* [PATCH] libiscsi: Fix iscsi_check_transport_timeouts possible infinite loop
@ 2015-06-30 14:55 Sagi Grimberg
2015-07-02 20:11 ` Mike Christie
0 siblings, 1 reply; 3+ messages in thread
From: Sagi Grimberg @ 2015-06-30 14:55 UTC (permalink / raw)
To: linux-scsi; +Cc: Mike Christie, James Bottomley, Ariel Nahum
From: Ariel Nahum <arieln@mellanox.com>
Connection last_ping is not being updated when iscsi_send_nopout fails.

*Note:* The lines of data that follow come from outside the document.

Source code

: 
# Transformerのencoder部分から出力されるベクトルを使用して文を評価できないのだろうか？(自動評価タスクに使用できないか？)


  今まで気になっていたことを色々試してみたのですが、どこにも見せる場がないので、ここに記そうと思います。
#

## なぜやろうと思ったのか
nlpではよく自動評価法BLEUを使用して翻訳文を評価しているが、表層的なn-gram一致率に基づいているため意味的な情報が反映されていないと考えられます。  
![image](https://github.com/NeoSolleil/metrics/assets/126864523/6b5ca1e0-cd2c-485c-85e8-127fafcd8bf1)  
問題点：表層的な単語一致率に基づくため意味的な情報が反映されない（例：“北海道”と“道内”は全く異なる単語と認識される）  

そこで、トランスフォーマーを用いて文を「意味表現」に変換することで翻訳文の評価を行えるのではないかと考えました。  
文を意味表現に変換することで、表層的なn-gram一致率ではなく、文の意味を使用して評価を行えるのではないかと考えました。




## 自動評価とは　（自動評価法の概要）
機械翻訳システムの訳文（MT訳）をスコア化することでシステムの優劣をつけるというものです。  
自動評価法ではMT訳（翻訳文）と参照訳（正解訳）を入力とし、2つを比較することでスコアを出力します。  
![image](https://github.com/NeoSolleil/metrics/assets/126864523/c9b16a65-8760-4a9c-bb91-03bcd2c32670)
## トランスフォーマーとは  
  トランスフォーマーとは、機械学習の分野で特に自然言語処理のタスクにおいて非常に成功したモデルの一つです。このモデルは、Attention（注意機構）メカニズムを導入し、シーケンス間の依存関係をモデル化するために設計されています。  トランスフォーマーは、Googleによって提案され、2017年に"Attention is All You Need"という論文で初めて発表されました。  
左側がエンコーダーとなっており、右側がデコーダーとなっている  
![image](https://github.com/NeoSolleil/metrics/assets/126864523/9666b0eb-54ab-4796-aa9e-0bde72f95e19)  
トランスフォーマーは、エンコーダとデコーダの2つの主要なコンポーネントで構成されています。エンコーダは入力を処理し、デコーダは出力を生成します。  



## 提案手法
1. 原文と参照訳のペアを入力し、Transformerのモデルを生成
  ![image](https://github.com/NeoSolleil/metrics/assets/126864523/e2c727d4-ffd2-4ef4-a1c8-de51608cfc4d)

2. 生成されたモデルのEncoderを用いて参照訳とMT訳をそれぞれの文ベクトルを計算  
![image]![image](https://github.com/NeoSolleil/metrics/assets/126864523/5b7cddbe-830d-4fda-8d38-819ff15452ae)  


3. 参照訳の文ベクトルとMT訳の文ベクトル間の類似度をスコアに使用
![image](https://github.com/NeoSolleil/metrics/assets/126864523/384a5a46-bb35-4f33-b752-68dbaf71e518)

Not updating the last_ping will cause firing a timer to a past time
(last_ping + ping_tmo < current_time) which triggers an infinite loop of
iscsi_check_transport_timeouts() and hogs the cpu.
Fix this issue by checking the return value of iscsi_send_nopout.
If it fails set the next_timeout to one second later.
Signed-off-by: Ariel Nahum <arieln@mellanox.com>
Signed-off-by: Sagi Grimberg <sagig@mellanox.com>
---
drivers/scsi/libiscsi.c | 15 ++++++++++-----
1 files changed, 10 insertions(+), 5 deletions(-)
diff --git a/drivers/scsi/libiscsi.c b/drivers/scsi/libiscsi.c
index 8053f24..1ea4213 100644
--- a/drivers/scsi/libiscsi.c
+++ b/drivers/scsi/libiscsi.c
@@ -979,13 +979,13 @@ static void iscsi_tmf_rsp(struct iscsi_conn *conn, struct iscsi_hdr *hdr)
wake_up(&conn->ehwait);
}
-static void iscsi_send_nopout(struct iscsi_conn *conn, struct iscsi_nopin *rhdr)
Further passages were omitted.